ABOUT THIS TASK:
Copy each line of the records that holds the string "如果放在".

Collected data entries
——

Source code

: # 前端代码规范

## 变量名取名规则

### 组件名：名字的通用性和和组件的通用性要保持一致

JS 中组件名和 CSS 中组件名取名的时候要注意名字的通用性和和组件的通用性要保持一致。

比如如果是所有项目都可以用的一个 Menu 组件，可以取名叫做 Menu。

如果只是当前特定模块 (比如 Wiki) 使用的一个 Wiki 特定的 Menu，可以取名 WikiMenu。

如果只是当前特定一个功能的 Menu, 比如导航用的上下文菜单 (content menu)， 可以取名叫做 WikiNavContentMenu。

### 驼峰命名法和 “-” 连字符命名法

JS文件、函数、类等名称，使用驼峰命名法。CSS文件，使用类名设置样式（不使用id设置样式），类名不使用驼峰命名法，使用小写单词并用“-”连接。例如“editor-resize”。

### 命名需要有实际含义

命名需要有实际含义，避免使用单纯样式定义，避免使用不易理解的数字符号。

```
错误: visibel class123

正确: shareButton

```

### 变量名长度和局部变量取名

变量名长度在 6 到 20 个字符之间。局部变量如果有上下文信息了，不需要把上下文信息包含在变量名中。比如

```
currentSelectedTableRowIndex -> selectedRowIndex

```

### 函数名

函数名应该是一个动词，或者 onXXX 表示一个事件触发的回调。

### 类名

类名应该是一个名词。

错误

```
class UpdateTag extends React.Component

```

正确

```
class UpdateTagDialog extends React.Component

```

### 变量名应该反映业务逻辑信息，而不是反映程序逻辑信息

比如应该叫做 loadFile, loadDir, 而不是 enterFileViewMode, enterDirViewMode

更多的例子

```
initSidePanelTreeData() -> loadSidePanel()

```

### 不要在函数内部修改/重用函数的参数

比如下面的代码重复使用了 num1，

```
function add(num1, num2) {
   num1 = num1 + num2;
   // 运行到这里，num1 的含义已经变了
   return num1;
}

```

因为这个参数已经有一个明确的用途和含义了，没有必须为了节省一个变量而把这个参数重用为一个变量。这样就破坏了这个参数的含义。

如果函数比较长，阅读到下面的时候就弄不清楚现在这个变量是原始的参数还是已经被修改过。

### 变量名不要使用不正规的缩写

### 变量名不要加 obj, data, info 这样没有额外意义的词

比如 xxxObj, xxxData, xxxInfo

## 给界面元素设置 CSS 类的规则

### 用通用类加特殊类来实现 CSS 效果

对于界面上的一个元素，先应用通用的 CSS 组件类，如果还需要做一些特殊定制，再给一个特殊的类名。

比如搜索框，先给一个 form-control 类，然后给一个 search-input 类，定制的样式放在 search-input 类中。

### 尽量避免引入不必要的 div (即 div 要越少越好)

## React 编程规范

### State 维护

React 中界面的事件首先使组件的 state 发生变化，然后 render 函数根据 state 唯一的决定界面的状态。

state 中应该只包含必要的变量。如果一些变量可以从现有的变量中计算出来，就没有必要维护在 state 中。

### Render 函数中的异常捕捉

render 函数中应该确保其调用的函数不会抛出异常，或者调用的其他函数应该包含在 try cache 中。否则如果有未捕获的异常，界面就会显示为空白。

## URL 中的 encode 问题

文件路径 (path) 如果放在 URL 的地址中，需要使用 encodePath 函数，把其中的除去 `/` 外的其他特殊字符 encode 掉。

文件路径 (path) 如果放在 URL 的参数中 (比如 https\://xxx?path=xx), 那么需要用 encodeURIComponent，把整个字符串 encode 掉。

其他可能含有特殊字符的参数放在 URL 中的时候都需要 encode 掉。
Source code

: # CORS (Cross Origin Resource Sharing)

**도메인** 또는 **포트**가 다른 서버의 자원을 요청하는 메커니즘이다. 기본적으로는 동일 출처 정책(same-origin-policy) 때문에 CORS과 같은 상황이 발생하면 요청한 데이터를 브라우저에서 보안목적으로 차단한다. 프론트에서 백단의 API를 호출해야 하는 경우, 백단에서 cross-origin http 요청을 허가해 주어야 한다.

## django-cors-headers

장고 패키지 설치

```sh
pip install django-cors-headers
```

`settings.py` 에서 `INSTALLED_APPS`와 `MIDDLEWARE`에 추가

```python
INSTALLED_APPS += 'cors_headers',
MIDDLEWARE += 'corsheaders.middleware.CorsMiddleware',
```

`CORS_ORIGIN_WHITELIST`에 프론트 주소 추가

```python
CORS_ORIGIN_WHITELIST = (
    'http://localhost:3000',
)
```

——

WRITTEN SOLUTION:
文件路径 (path) 如果放在 URL 的地址中，需要使用 encodePath 函数，把其中的除去 `/` 外的其他特殊字符 encode 掉。
文件路径 (path) 如果放在 URL 的参数中 (比如 https\://xxx?path=xx), 那么需要用 encodeURIComponent，把整个字符串 encode 掉。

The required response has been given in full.